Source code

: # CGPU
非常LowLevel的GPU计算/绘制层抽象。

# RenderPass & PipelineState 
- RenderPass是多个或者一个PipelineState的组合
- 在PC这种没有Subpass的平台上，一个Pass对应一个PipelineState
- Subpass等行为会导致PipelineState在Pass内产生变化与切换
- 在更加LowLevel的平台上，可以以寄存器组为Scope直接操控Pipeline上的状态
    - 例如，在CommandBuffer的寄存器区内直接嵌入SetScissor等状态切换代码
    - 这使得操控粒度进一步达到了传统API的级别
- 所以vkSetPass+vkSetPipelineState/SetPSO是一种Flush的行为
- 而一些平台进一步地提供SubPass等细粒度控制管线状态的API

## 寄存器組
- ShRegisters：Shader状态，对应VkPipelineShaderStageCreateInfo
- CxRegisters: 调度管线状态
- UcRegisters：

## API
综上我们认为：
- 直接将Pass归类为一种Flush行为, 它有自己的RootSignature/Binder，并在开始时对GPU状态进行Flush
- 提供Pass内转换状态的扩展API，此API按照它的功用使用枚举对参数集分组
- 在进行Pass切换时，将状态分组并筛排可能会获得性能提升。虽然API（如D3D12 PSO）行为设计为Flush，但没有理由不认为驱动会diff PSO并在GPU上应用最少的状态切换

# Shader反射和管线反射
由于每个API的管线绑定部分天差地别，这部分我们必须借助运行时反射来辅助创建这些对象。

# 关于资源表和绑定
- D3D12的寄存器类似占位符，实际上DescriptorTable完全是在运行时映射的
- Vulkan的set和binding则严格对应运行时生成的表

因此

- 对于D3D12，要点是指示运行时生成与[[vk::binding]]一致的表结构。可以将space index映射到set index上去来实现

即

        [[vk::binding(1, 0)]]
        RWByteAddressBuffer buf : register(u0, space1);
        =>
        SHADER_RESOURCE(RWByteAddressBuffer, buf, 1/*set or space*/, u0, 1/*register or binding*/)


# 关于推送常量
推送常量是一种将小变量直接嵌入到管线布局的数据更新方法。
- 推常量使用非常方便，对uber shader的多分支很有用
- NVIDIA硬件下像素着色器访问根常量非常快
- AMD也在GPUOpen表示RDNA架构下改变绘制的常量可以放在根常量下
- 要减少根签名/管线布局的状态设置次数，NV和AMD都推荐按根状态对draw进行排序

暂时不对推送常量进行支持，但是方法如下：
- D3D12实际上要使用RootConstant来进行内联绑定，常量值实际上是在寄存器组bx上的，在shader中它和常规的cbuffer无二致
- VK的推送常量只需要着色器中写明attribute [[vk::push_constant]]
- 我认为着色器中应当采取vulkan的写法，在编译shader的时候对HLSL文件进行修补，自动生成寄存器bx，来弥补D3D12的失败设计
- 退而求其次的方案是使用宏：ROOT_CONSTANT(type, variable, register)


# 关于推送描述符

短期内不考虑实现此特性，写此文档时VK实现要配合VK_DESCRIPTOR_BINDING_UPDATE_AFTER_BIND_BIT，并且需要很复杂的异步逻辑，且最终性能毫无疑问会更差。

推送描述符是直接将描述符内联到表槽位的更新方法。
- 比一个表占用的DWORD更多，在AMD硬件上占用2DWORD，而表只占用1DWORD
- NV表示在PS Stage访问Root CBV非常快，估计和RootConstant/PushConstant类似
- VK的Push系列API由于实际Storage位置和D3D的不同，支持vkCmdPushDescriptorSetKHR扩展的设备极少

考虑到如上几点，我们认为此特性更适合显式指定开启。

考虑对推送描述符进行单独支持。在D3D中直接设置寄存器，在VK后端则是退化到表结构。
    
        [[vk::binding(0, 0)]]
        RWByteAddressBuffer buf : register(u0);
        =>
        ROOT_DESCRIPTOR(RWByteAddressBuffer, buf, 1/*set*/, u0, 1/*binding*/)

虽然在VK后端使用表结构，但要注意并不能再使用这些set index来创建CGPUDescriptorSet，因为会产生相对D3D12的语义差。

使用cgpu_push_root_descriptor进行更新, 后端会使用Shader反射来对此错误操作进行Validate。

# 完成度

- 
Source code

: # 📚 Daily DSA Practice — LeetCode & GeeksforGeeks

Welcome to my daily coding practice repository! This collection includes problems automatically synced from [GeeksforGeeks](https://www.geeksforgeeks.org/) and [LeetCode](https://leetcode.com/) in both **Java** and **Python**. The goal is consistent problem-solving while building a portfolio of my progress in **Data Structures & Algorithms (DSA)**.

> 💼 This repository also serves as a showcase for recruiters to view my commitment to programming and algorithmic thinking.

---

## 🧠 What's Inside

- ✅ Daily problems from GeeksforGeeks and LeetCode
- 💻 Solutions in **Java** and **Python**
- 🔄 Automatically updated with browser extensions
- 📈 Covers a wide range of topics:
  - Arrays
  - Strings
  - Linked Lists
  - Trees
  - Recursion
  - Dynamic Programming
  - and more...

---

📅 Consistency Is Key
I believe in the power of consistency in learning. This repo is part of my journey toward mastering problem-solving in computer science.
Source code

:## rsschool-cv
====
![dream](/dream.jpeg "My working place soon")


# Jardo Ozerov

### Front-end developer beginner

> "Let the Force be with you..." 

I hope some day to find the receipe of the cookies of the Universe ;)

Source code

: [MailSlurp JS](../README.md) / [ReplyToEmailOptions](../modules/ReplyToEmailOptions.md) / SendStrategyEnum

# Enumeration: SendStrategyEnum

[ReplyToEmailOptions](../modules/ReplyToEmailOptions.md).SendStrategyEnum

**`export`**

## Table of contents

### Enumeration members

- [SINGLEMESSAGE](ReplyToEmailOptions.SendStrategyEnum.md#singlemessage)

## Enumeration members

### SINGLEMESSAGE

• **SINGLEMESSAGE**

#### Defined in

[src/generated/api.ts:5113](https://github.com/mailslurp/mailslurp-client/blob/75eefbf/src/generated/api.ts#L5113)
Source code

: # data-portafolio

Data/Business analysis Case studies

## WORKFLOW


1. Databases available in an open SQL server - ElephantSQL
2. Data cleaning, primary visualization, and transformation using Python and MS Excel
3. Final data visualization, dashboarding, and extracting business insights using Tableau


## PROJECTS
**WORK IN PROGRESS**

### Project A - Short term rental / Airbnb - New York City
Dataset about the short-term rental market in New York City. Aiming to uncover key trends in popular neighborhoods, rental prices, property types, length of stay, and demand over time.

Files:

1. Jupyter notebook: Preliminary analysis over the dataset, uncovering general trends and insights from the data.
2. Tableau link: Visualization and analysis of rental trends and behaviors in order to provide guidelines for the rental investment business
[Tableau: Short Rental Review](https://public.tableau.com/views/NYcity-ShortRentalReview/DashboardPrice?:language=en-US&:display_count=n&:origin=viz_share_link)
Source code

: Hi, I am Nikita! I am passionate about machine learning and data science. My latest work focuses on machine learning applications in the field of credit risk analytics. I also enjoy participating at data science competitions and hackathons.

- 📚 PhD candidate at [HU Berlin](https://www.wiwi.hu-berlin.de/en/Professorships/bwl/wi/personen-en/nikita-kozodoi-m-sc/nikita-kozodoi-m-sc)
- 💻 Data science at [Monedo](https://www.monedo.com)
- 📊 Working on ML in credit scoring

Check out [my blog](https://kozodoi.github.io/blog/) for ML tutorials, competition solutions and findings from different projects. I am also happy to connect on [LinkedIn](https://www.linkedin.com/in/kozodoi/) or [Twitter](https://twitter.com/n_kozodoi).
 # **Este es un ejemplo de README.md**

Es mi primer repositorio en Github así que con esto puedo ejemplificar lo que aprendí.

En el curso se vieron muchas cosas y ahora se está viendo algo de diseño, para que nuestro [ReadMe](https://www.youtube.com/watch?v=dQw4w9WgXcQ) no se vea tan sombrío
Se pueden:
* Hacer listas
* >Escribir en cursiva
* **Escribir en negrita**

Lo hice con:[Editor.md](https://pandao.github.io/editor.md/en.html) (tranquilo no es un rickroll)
··········
__PROBLEM TO WORK ON__. Where the word "SendStrategyEnum" shows up in a line of the listing, return that line.

__THE COMPLETED TASK__.
: [MailSlurp JS](../README.md) / [ReplyToEmailOptions](../modules/ReplyToEmailOptions.md) / SendStrategyEnum
# Enumeration: SendStrategyEnum
[ReplyToEmailOptions](../modules/ReplyToEmailOptions.md).SendStrategyEnum
- [SINGLEMESSAGE](ReplyToEmailOptions.SendStrategyEnum.md#singlemessage)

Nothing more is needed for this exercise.